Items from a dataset

+++

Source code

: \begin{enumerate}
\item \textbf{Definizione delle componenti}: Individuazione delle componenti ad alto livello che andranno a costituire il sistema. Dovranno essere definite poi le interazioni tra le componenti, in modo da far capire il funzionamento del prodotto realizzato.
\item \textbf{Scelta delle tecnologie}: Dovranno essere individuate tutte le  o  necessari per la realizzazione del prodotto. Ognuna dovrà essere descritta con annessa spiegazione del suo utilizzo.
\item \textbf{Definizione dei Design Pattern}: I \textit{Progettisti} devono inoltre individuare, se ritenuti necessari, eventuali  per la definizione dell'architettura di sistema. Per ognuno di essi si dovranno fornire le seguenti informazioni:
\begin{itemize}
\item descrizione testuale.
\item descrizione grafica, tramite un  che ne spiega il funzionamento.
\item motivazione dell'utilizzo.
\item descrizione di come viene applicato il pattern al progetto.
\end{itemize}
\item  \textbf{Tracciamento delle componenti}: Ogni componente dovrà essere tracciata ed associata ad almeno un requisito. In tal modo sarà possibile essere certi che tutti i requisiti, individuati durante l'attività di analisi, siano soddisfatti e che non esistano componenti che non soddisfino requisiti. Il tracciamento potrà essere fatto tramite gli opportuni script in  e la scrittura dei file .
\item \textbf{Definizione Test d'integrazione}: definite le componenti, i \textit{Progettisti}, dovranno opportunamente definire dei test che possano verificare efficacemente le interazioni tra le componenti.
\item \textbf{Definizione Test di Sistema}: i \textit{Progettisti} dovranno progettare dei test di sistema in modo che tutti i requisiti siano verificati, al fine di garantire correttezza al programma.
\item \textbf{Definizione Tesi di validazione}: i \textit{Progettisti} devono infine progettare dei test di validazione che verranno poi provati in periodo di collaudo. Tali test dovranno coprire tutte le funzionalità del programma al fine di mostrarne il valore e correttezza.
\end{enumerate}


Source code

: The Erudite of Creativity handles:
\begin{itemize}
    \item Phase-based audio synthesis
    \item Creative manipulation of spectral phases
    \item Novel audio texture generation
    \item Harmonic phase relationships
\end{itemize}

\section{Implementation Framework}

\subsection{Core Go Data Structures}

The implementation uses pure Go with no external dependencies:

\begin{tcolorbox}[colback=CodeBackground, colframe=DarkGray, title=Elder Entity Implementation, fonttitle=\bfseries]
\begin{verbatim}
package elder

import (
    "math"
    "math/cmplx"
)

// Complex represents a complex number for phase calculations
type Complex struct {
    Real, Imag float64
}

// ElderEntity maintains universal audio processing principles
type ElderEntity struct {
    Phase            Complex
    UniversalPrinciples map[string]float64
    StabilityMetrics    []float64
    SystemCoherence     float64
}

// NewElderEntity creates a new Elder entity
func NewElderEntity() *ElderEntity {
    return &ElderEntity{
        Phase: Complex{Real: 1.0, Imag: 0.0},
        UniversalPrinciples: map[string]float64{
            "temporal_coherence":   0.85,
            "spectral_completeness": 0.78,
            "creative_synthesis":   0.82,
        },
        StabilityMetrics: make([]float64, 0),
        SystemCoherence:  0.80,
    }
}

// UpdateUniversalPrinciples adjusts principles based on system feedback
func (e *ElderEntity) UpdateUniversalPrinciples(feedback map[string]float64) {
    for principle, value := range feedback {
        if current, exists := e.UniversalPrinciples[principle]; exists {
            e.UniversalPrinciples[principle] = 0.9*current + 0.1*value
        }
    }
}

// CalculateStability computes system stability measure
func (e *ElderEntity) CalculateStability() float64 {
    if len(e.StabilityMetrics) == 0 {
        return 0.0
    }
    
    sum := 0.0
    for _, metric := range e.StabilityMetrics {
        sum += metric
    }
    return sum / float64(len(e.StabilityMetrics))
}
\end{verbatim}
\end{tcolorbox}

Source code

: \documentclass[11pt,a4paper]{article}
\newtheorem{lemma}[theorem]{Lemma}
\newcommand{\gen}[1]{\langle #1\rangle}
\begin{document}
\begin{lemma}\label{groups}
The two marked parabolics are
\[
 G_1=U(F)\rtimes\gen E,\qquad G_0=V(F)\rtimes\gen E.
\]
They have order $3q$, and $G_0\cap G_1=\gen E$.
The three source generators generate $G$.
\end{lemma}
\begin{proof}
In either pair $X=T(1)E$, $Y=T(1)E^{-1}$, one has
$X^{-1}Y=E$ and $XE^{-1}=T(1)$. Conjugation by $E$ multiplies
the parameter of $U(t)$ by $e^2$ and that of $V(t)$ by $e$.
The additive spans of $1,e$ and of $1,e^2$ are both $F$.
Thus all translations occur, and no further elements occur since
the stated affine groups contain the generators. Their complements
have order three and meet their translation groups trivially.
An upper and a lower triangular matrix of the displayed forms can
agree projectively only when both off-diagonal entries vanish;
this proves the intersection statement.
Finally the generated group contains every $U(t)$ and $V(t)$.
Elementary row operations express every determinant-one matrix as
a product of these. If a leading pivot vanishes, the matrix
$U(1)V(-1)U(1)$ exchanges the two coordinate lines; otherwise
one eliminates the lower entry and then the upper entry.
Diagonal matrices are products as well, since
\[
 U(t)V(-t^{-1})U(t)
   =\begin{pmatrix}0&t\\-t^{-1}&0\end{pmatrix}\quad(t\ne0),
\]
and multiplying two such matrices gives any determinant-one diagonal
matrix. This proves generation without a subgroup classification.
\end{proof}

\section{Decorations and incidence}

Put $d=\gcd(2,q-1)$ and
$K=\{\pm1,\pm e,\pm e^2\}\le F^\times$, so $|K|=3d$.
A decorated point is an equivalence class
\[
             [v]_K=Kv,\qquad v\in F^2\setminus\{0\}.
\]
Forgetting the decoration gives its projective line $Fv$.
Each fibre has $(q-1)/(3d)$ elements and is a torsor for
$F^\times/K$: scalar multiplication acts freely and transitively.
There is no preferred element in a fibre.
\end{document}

+++

Brief
Write out every entry above, word for word.

Reply to the exercise
Source code

: \begin{enumerate}
\item \textbf{Definizione delle componenti}: Individuazione delle componenti ad alto livello che andranno a costituire il sistema. Dovranno essere definite poi le interazioni tra le componenti, in modo da far capire il funzionamento del prodotto realizzato.
\item \textbf{Scelta delle tecnologie}: Dovranno essere individuate tutte le  o  necessari per la realizzazione del prodotto. Ognuna dovrà essere descritta con annessa spiegazione del suo utilizzo.
\item \textbf{Definizione dei Design Pattern}: I \textit{Progettisti} devono inoltre individuare, se ritenuti necessari, eventuali  per la definizione dell'architettura di sistema. Per ognuno di essi si dovranno fornire le seguenti informazioni:
\begin{itemize}
\item descrizione testuale.
\item descrizione grafica, tramite un  che ne spiega il funzionamento.
\item motivazione dell'utilizzo.
\item descrizione di come viene applicato il pattern al progetto.
\end{itemize}
\item  \textbf{Tracciamento delle componenti}: Ogni componente dovrà essere tracciata ed associata ad almeno un requisito. In tal modo sarà possibile essere certi che tutti i requisiti, individuati durante l'attività di analisi, siano soddisfatti e che non esistano componenti che non soddisfino requisiti. Il tracciamento potrà essere fatto tramite gli opportuni script in  e la scrittura dei file .
\item \textbf{Definizione Test d'integrazione}: definite le componenti, i \textit{Progettisti}, dovranno opportunamente definire dei test che possano verificare efficacemente le interazioni tra le componenti.
\item \textbf{Definizione Test di Sistema}: i \textit{Progettisti} dovranno progettare dei test di sistema in modo che tutti i requisiti siano verificati, al fine di garantire correttezza al programma.
\item \textbf{Definizione Tesi di validazione}: i \textit{Progettisti} devono infine progettare dei test di validazione che verranno poi provati in periodo di collaudo. Tali test dovranno coprire tutte le funzionalità del programma al fine di mostrarne il valore e correttezza.
\end{enumerate}


Source code

: The Erudite of Creativity handles:
\begin{itemize}
    \item Phase-based audio synthesis
    \item Creative manipulation of spectral phases
    \item Novel audio texture generation
    \item Harmonic phase relationships
\end{itemize}

\section{Implementation Framework}

\subsection{Core Go Data Structures}

The implementation uses pure Go with no external dependencies:

\begin{tcolorbox}[colback=CodeBackground, colframe=DarkGray, title=Elder Entity Implementation, fonttitle=\bfseries]
\begin{verbatim}
package elder

import (
    "math"
    "math/cmplx"
)

// Complex represents a complex number for phase calculations
type Complex struct {
    Real, Imag float64
}

// ElderEntity maintains universal audio processing principles
type ElderEntity struct {
    Phase            Complex
    UniversalPrinciples map[string]float64
    StabilityMetrics    []float64
    SystemCoherence     float64
}

// NewElderEntity creates a new Elder entity
func NewElderEntity() *ElderEntity {
    return &ElderEntity{
        Phase: Complex{Real: 1.0, Imag: 0.0},
        UniversalPrinciples: map[string]float64{
            "temporal_coherence":   0.85,
            "spectral_completeness": 0.78,
            "creative_synthesis":   0.82,
        },
        StabilityMetrics: make([]float64, 0),
        SystemCoherence:  0.80,
    }
}

// UpdateUniversalPrinciples adjusts principles based on system feedback
func (e *ElderEntity) UpdateUniversalPrinciples(feedback map[string]float64) {
    for principle, value := range feedback {
        if current, exists := e.UniversalPrinciples[principle]; exists {
            e.UniversalPrinciples[principle] = 0.9*current + 0.1*value
        }
    }
}

// CalculateStability computes system stability measure
func (e *ElderEntity) CalculateStability() float64 {
    if len(e.StabilityMetrics) == 0 {
        return 0.0
    }
    
    sum := 0.0
    for _, metric := range e.StabilityMetrics {
        sum += metric
    }
    return sum / float64(len(e.StabilityMetrics))
}
\end{verbatim}
\end{tcolorbox}

Source code

: \documentclass[11pt,a4paper]{article}
\newtheorem{lemma}[theorem]{Lemma}
\newcommand{\gen}[1]{\langle #1\rangle}
\begin{document}
\begin{lemma}\label{groups}
The two marked parabolics are
\[
 G_1=U(F)\rtimes\gen E,\qquad G_0=V(F)\rtimes\gen E.
\]
They have order $3q$, and $G_0\cap G_1=\gen E$.
The three source generators generate $G$.
\end{lemma}
\begin{proof}
In either pair $X=T(1)E$, $Y=T(1)E^{-1}$, one has
$X^{-1}Y=E$ and $XE^{-1}=T(1)$. Conjugation by $E$ multiplies
the parameter of $U(t)$ by $e^2$ and that of $V(t)$ by $e$.
The additive spans of $1,e$ and of $1,e^2$ are both $F$.
Thus all translations occur, and no further elements occur since
the stated affine groups contain the generators. Their complements
have order three and meet their translation groups trivially.
An upper and a lower triangular matrix of the displayed forms can
agree projectively only when both off-diagonal entries vanish;
this proves the intersection statement.
Finally the generated group contains every $U(t)$ and $V(t)$.
Elementary row operations express every determinant-one matrix as
a product of these. If a leading pivot vanishes, the matrix
$U(1)V(-1)U(1)$ exchanges the two coordinate lines; otherwise
one eliminates the lower entry and then the upper entry.
Diagonal matrices are products as well, since
\[
 U(t)V(-t^{-1})U(t)
   =\begin{pmatrix}0&t\\-t^{-1}&0\end{pmatrix}\quad(t\ne0),
\]
and multiplying two such matrices gives any determinant-one diagonal
matrix. This proves generation without a subgroup classification.
\end{proof}

\section{Decorations and incidence}

Put $d=\gcd(2,q-1)$ and
$K=\{\pm1,\pm e,\pm e^2\}\le F^\times$, so $|K|=3d$.
A decorated point is an equivalence class
\[
             [v]_K=Kv,\qquad v\in F^2\setminus\{0\}.
\]
Forgetting the decoration gives its projective line $Fv$.
Each fibre has $(q-1)/(3d)$ elements and is a torsor for
$F^\times/K$: scalar multiplication acts freely and transitively.
There is no preferred element in a fibre.
\end{document}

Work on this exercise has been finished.